Publisher: William Morrow
Publication Date: January 18, 2011
Genre: Contemporary Romance
R.S.V.P. to the most riotous wedding of the year . . .
Lucy Jorik is the daughter of a former president of the United States.
Meg Koranda is the offspring of legends.
One of them is about to marry Mr. Irresistible—Ted Beaudine—the favorite son of Wynette, Texas. The other is not happy about it and is determined to save her friend from a mess of heartache.
But even though Meg knows that breaking up her best friend’s wedding is the right thing to do, no one else seems to agree. Faster than Lucy can say “I don’t,” Meg becomes the most hated woman in town—a town she’s stuck in with a dead car, an empty wallet, and a very angry bridegroom. Broke, stranded, and without her famous parents at her back, Meg is sure she can survive on her own wits. What’s the worst that can happen? Lose her heart to the one and only Mr. Irresistible? Not likely. Not likely at all.
I’m not sure where I got the idea (Cait), but I think reading Susan Elizabeth Phillips is some sort of rite of passage in Romancelandia. Like Jennifer Crusie, Nora Roberts and Lisa Kleypas, she’s a member of that group of authors that you have to try, just once, just because. So I crossed another item off of my bucket list this week and read not one but two of SEP’s books.
I can’t consider myself an expert on what SEP usually writes, so I’m just going by my general observations from Glitter Baby and Call Me Irresistible. At least with these two books, the plot followed an uncomfortably similar arc. Rich girl with self-awareness issues, hot guy everyone wants with self-awareness issues, wacko mothers/cast, trouble from jealous something or other, drama, drama.
Meg is the daughter of Fleur and Jake from Glitter Baby. She’s the square peg that’s been running away from the round hole for years and her family finally cuts her off financially, inconveniently while she’s in the middle of nowhere at her best friend’s wedding. The groom is the town’s golden child; to meet Ted Beaudine is to love him and he doesn’t even have to work at it. He’s absolutely perfect in every way. He’s also completely wrong for her best friend, and when Lucy leaves Ted at the altar after a heart to heart with Meg, the entire town is up in arms. Nobody would choose to leave Mr. Irresistible so it had to have been Meg’s doing. The wedding party long gone, her family not taking her calls and her credit cards cut off, she’s stuck in a very unfriendly Wynette until she can earn enough money to leave.
If there’s ever a kind of character that can only exist in books, it would have to be someone like Meg. It isn’t that she’s tall, striking and of course thinks she’s plain; that’s not uncommon. She has to be one of the most stubborn creatures invented. At first she has to stay in Wynette because her options are to work off her hotel bill or go to jail. After that? She stays because she’s going to prove to her parents that she can be responsible. But she’s being “responsible” in a town full of people who hate her, essentially squatting in someone’s empty house and taking baths in a creek. That’s crazy. The only thing that really redeemed her character for me was that she had the smartest mouth on her. Her arguments with Ted and the little skirmishes she got into with the residents of the town were funny, snarky and sparkling.
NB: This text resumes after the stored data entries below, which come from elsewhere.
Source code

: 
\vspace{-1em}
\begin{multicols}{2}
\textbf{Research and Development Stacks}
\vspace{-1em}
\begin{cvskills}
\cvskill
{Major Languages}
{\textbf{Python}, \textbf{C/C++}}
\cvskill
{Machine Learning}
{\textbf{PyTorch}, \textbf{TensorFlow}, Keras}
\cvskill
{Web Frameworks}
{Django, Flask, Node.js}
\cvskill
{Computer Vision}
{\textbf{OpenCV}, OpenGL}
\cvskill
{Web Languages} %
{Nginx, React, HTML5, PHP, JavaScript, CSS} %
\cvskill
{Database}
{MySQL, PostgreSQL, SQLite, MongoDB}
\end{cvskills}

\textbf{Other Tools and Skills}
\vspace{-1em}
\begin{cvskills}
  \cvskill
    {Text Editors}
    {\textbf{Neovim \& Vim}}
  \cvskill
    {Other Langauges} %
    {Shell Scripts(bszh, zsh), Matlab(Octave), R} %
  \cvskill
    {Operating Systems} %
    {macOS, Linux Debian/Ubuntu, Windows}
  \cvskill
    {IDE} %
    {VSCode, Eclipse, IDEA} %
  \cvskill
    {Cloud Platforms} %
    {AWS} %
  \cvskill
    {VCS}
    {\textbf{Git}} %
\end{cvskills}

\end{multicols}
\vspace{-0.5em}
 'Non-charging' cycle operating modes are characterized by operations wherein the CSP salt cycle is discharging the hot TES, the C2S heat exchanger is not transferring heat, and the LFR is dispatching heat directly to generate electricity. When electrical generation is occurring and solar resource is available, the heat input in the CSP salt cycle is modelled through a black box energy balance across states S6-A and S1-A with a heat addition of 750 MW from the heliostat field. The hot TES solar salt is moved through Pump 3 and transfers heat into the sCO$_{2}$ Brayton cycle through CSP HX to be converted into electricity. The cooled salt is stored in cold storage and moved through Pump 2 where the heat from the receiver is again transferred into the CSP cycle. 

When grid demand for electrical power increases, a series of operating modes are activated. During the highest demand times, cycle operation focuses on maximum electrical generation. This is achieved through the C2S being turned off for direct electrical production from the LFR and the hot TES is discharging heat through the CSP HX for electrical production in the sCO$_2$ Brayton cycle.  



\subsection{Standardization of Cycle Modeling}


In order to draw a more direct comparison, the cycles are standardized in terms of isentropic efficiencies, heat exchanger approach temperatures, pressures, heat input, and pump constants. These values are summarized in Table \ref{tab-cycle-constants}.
I loved the weird, gossipy people of Wynette. They were rude, snooty and outright hostile but in a way that made it seem like the smackdown had been delivered at a semi-formal garden luncheon that Meg crashed in a pair of Daisy Dukes and a tube top. It could have come across as just mean, but Meg gave as good as she got and generally just annoyed them with her presence. It all was the best part of the book for me – the initial fury over the jilting, the scapegoating and the slow realization that Meg was as odd as they were.
Against the vivid people in the town and Meg’s general ridiculousness, Ted just got lost for me. He didn’t annoy me but I didn’t care much about him outside of his sparring with Meg either. He was all about getting funding for a golf course that would save the town and he was a genius environmentalist, but I wasn’t drawn into either storyline. Maybe if I were more familiar with the town and what the problems were, I’d have gone for the investor plot a little more, but I wasn’t and I didn’t. I had a couple of problems with Meg and Ted’s relationship too. Since I already said I thought Meg was crazy and Ted was boring, their romance was equally bi-polar. When they were fighting it was kind of fun and snappy but the softer moments didn’t do anything for me. They both were faking and avoiding things, making the ending way over the top dramatic.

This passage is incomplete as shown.